What is needed
Read the records below. Copy each line where the string "during" occurs.

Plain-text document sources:
+++

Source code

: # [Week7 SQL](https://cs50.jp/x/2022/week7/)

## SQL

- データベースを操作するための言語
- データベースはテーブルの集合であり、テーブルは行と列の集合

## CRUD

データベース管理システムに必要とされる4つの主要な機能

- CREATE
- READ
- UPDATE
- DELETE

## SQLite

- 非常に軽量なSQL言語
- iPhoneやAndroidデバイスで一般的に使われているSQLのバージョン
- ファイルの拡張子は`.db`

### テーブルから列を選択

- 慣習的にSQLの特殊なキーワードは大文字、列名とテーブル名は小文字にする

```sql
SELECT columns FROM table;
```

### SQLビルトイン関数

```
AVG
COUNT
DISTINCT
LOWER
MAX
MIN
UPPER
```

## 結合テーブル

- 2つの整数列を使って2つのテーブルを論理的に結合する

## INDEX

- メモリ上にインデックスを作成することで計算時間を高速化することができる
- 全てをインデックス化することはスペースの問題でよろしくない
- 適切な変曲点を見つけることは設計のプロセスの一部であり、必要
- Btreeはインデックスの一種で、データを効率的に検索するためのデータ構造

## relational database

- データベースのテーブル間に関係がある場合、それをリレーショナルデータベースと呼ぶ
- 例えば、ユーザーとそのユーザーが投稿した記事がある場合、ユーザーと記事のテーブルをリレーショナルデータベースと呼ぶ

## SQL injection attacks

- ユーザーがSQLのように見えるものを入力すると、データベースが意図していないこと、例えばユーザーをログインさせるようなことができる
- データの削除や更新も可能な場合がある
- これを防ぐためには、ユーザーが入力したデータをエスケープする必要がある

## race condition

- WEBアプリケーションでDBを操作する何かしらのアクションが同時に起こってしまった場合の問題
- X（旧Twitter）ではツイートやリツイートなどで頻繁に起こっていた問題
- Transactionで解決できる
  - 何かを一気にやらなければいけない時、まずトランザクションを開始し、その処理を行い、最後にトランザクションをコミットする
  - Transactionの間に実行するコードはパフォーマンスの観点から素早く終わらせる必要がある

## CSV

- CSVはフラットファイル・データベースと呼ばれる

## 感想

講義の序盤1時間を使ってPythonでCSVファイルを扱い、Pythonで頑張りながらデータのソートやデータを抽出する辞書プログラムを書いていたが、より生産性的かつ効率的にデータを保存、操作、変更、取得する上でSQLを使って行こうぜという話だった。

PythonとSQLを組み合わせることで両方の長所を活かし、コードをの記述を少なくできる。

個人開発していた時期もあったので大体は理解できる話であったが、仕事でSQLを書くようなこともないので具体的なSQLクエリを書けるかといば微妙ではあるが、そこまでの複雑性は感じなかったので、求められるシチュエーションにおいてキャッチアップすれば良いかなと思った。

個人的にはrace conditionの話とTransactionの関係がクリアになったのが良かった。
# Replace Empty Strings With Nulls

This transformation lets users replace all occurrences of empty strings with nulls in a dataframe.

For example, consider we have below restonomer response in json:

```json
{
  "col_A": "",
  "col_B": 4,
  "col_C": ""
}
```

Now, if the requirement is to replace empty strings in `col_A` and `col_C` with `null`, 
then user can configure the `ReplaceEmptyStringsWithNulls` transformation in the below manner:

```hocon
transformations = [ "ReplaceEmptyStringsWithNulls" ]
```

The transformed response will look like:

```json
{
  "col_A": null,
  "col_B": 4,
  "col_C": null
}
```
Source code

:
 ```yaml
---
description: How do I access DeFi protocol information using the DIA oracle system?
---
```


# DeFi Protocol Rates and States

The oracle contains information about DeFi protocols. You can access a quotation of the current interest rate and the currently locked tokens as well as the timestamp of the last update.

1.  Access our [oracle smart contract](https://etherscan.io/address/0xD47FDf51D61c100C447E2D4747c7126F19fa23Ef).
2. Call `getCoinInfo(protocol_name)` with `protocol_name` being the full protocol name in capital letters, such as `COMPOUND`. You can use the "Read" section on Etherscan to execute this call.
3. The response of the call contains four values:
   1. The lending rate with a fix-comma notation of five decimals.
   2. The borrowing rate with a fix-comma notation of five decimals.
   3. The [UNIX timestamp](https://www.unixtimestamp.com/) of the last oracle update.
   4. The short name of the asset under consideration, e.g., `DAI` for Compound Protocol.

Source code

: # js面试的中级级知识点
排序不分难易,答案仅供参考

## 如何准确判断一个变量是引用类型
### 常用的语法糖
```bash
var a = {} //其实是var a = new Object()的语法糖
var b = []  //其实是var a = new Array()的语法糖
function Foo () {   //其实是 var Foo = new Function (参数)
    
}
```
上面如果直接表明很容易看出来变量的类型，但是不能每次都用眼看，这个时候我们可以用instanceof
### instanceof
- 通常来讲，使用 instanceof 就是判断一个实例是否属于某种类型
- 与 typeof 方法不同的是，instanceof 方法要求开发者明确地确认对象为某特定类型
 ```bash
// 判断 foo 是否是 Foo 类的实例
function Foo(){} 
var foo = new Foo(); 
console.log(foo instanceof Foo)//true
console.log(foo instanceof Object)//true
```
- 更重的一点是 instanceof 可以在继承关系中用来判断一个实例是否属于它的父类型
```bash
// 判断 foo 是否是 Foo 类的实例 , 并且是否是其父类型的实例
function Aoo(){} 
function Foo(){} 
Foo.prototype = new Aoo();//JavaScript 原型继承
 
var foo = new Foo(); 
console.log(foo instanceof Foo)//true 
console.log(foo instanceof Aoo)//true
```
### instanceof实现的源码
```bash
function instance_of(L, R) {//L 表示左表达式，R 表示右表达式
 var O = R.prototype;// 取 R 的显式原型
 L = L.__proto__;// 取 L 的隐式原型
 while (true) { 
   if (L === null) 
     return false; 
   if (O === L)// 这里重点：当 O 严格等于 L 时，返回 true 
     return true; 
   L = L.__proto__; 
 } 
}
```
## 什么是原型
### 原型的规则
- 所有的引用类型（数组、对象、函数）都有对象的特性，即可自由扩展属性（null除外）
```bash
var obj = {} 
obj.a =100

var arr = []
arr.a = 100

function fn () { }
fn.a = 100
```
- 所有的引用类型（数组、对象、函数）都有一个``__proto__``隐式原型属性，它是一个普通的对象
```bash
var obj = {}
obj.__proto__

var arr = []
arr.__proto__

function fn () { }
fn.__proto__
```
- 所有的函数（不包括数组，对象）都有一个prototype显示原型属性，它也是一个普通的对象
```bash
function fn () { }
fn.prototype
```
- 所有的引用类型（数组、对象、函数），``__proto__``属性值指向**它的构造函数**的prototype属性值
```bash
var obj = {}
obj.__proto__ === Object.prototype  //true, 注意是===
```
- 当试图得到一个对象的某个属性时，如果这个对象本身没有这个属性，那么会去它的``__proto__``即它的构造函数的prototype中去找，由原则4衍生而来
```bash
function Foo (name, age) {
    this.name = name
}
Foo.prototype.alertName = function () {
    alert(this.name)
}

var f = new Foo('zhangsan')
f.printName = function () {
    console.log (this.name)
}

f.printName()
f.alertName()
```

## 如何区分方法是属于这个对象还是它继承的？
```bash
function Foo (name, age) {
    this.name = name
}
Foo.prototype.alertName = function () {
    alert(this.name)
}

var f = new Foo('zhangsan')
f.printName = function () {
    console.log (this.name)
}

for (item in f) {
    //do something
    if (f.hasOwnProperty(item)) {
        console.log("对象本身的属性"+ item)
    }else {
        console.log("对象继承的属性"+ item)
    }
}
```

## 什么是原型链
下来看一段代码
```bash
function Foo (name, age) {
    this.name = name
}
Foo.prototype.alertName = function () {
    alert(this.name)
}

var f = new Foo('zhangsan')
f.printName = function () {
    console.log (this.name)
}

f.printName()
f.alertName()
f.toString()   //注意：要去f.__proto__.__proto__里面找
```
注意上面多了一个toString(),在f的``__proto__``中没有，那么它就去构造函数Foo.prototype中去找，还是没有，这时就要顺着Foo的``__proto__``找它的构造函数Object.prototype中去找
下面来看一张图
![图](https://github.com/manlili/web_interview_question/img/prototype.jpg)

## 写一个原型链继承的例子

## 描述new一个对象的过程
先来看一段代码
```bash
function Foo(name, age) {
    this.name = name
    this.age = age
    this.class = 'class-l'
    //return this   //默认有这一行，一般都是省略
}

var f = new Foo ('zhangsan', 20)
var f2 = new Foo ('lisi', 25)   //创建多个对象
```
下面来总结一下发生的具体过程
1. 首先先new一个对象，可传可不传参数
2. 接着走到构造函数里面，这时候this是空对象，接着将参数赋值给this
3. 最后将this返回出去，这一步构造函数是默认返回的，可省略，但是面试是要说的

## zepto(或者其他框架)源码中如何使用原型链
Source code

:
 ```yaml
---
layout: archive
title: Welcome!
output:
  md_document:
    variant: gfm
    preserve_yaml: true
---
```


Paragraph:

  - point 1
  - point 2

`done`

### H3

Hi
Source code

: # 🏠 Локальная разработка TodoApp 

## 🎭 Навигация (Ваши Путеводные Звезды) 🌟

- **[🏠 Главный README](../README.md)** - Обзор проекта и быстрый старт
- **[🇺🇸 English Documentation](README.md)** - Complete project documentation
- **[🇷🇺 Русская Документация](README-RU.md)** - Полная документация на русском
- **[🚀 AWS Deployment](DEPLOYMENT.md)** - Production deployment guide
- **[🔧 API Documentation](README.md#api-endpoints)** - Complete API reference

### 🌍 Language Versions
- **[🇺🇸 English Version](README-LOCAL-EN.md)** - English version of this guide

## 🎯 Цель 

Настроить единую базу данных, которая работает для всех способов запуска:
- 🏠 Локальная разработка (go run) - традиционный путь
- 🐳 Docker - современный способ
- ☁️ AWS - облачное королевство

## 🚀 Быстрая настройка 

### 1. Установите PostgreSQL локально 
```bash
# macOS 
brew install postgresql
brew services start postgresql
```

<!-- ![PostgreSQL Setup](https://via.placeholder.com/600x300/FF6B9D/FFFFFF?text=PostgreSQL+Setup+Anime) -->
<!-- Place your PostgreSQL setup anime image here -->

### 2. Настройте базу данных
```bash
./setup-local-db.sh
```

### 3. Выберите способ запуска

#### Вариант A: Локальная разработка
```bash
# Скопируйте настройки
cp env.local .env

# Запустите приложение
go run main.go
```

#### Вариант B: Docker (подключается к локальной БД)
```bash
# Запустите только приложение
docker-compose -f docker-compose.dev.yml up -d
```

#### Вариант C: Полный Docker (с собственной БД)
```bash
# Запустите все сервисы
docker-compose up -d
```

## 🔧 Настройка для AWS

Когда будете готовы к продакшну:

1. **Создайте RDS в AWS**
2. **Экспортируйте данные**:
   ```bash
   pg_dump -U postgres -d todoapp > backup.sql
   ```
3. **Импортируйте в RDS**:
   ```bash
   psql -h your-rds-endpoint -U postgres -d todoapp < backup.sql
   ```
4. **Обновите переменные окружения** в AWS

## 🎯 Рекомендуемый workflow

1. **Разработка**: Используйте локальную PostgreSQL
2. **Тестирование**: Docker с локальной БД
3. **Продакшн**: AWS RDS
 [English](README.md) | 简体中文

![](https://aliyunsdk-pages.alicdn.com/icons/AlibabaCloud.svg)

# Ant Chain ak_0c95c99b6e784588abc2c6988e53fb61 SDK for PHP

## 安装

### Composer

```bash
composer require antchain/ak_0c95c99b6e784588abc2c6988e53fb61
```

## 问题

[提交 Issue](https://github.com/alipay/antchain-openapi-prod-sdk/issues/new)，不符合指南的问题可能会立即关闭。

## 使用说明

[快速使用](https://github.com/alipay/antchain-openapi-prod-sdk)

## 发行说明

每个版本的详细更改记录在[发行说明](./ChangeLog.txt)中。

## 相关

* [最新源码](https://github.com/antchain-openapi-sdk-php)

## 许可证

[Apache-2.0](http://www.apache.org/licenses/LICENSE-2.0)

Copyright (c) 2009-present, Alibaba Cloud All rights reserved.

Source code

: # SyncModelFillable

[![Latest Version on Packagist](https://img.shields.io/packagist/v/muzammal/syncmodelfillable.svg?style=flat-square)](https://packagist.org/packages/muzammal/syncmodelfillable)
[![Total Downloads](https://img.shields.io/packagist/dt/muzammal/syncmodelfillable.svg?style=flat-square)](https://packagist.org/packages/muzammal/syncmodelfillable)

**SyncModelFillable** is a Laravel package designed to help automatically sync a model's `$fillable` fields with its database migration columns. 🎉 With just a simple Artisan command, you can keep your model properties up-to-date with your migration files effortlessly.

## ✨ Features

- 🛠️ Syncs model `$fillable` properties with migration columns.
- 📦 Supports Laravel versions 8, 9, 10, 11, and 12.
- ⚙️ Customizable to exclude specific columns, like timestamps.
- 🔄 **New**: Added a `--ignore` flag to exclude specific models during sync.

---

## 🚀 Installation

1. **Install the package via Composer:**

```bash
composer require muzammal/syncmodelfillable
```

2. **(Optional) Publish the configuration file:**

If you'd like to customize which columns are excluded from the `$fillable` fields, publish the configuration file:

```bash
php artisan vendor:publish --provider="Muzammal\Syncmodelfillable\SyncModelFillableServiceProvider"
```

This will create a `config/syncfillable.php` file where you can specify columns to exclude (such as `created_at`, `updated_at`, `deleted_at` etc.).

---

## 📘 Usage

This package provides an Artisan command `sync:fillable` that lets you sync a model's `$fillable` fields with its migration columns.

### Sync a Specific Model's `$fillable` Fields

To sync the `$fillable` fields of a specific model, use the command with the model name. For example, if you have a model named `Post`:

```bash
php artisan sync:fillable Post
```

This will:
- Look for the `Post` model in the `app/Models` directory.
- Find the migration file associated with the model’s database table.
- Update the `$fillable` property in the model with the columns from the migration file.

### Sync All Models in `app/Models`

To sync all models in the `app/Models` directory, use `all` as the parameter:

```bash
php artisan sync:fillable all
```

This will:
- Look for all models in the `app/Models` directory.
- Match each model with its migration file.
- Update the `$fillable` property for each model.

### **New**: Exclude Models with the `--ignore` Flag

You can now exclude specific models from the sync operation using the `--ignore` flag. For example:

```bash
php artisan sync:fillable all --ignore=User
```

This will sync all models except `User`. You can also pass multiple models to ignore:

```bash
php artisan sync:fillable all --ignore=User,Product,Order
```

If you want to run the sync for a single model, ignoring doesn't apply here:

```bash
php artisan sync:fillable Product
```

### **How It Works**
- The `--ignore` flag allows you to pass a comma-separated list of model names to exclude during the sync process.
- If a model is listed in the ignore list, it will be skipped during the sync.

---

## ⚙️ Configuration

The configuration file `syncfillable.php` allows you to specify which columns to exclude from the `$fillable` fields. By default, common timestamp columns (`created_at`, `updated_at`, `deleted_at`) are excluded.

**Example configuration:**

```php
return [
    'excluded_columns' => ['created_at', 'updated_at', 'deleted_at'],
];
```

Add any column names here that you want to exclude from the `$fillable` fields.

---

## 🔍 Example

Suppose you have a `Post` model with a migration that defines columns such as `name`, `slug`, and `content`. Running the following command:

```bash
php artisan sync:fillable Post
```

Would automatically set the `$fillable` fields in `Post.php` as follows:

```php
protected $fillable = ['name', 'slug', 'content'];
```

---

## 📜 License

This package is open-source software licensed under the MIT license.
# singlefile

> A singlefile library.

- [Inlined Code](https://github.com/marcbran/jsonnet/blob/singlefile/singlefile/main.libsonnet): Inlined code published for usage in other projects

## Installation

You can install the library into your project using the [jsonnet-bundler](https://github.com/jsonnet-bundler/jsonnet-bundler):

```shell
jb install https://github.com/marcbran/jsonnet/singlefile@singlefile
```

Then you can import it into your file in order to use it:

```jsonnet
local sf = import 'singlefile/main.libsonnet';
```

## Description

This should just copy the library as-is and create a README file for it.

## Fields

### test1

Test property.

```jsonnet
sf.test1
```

+++

Solution
- 🔄 **New**: Added a `--ignore` flag to exclude specific models during sync.
- The `--ignore` flag allows you to pass a comma-separated list of model names to exclude during the sync process.
- If a model is listed in the ignore list, it will be skipped during the sync.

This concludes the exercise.